Outage fuels Skype network upgrades

Feb 22, 2011 5:33am

There's no way I can prove this, but it's a reasonable assumption that at least some telco executives felt that the Skype blackout of December 22 was an early Christmas present.

Maybe not. After all, telcos may pride themselves on network reliability, but as Asian carriers know from the Boxing Day earthquake of 2006 and the earthquake/typhoon double-punch of 2009, networks can fail far beyond a routine reroute.

However, that was physical damage from natural disasters. Skype's problems were technical. Making matters worse was that it was Skype's own P2P architecture that let it down - the same architecture that Skype has often touted as making it more reliable than proper telco networks.

Oh dear.

To summarize the official explanation from Skype CIO Lars Rabbe:

The failure was related to "supernodes" in the Skype network - computers that serve as phone directories to help Skype users find each other. Due to a cluster of support servers handling offline instant messaging becoming overloaded, and a bug in a widely used version of a Skype for Windows client, between 25% and 30% of Skype's supernodes (i.e. the ones running the same buggy Windows client) crashed. The resulting surge of traffic on the remaining supernodes, exacerbated by millions of users restarting their crashed Windows clients at the same time, essentially forced most of the remaining supernodes to shut down in self defense.

Results: Skype was unavailable for many users for at least 24 hours, and it took Skype engineers two days to build enough extra supernodes to bring everything back to normal.

Rabbe said Skype was taking measures to prevent a similar failure in future - chiefly, working on better ways to get automatic software fixes to its users (evidently the Windows "bug" had been detected before the failure, and Skype already had a fix for it) and improving its software testing procedures, as well finding ways to detect supernode problems more quickly.

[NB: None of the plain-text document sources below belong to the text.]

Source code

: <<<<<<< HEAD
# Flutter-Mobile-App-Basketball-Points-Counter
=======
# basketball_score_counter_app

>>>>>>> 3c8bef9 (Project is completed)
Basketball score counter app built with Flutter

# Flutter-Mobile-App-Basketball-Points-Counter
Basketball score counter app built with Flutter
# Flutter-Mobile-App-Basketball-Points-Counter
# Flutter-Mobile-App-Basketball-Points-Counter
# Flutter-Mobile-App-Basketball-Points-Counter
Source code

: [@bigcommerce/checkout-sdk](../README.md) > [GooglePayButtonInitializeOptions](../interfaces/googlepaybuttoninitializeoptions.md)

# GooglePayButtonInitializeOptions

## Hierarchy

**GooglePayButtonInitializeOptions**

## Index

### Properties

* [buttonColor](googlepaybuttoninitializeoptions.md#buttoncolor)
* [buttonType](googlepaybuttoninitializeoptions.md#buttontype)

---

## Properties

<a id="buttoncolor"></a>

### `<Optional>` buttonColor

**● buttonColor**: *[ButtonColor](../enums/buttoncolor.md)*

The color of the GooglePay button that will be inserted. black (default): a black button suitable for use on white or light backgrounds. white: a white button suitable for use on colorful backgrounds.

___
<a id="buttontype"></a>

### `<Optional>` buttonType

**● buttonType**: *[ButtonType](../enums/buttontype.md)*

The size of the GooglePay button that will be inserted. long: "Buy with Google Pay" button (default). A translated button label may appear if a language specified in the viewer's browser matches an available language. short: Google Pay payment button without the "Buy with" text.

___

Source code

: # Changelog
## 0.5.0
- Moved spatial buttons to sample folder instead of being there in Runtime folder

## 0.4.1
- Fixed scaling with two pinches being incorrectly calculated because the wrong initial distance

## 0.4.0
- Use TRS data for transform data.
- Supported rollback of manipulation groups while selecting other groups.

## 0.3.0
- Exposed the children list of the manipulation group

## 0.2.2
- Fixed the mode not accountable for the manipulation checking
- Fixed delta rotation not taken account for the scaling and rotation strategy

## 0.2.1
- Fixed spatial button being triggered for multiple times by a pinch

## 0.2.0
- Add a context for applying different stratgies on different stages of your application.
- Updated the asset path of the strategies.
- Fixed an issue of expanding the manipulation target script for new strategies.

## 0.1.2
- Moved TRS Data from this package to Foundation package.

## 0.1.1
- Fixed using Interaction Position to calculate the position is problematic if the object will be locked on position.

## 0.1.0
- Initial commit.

Some critics will undoubtedly characterize the episode as a serious blow to Skype's credibility as a communications provider. Overall, though, I don't see Skype suffering too much from this - not as long as it follows through with its goals to make the improvements necessary to keep this type of failure from happening again. In a way, Skype is lucky this happened while its user base was still mainly consumers using the free service. Either way, when Skype next updates its subscriber figures, they're not likely to be lower.

Charm offensive

One reason for that may turn out to be the way Skype handled the crisis - by keeping users updated via its blog and YouTube, posting a full post-mortem of what happened, and providing credits for paid users affected by the blackout. During a scheduled press conference at this year's CES event in Las Vegas, CEO Tony Bates - rather than dodge the issue - kicked off proceedings by bringing it up, explaining what happened and apologizing for it. Compare that to the way Steve Jobs handled the iPhone 4's antenna issues, and you can see why Skype's charm offensive would convince most users to stick around.

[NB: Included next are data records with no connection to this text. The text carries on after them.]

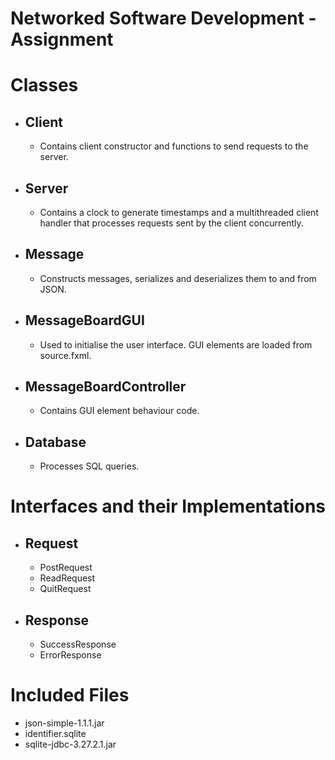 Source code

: # Networked Software Development - Assignment

# Classes
- Client
  -
  - Contains client constructor and functions to send requests to the server.
- Server
  -
  - Contains a clock to generate timestamps and a multithreaded client handler that processes requests sent by the client concurrently.
- Message
  -
  - Constructs messages, serializes and deserializes them to and from JSON.
- MessageBoardGUI
  -
  - Used to initialise the user interface. GUI elements are loaded from source.fxml.
- MessageBoardController
  -
  - Contains GUI element behaviour code.
- Database
  -
  - Processes SQL queries.

# Interfaces and their Implementations
- Request
  -
  - PostRequest
  - ReadRequest
  - QuitRequest
- Response
  -
  - SuccessResponse
  - ErrorResponse
  
# Included Files
- json-simple-1.1.1.jar
- identifier.sqlite
- sqlite-jdbc-3.27.2.1.jar
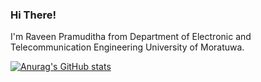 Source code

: ### Hi There!

 I'm Raveen Pramuditha from Department of Electronic and Telecommunication Engineering University of Moratuwa.

 [![Anurag's GitHub stats](https://github-readme-stats.vercel.app/api?username=RPX2001)](https://github.com/anuraghazra/github-readme-stats)
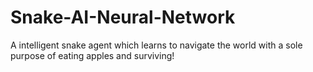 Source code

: # Snake-AI-Neural-Network
A intelligent snake agent which learns to navigate the world with a sole purpose of eating apples and surviving!
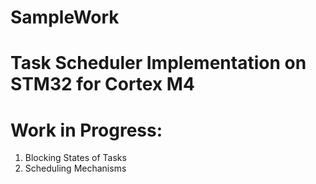 # SampleWork
# Task Scheduler Implementation on STM32 for Cortex M4
# Work in Progress:
  1. Blocking States of Tasks 
  2. Scheduling Mechanisms

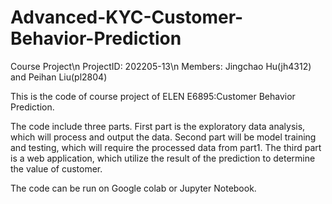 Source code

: # Advanced-KYC-Customer-Behavior-Prediction
Course Project\n
ProjectID: 202205-13\n
Members: Jingchao Hu(jh4312) and Peihan Liu(pl2804)

This is the code of course project of ELEN E6895:Customer Behavior Prediction.

The code include three parts. First part is the exploratory data analysis, which will  process and output the data. Second part will be model training and testing, which will require the processed data from part1. The third part is a web application, which utilize the result of the prediction to determine the value of customer.

The code can be run on Google colab or Jupyter Notebook.
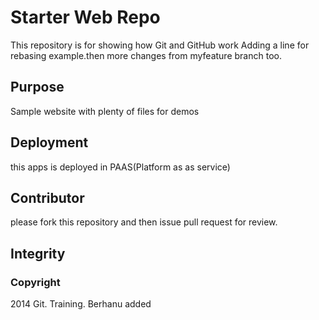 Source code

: # Starter Web Repo

This repository is for showing how Git and GitHub work
Adding a line for rebasing example.then more changes from myfeature branch too.

## Purpose

Sample website with plenty of files for demos

## Deployment

this apps is deployed in PAAS(Platform as as service) 
## Contributor
please fork this repository and then issue pull request for review.
## Integrity
### Copyright
2014 Git. Training.
Berhanu added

That said, Skype may have its work cut out for it in terms of its ambitions to target enterprises. Certainly some CIOs aren't likely to entrust critical business communications to a P2P network after this.

Still, that's one reason why Skype has been courting operators to partner with them on the mobile front. Skype may be able to boost a cellco's voice and SMS business by "x" percent, but Skype also benefits from having access to the kind of network reliability that traditional networks already have.

That will be even more important as Skype pushes further into mobile video via its January acquisition of mobile video start-up Qik. It will be interesting to see what role the Great Supernode Crash of 2010 will play as Skype goes to the negotiating table with operators this year.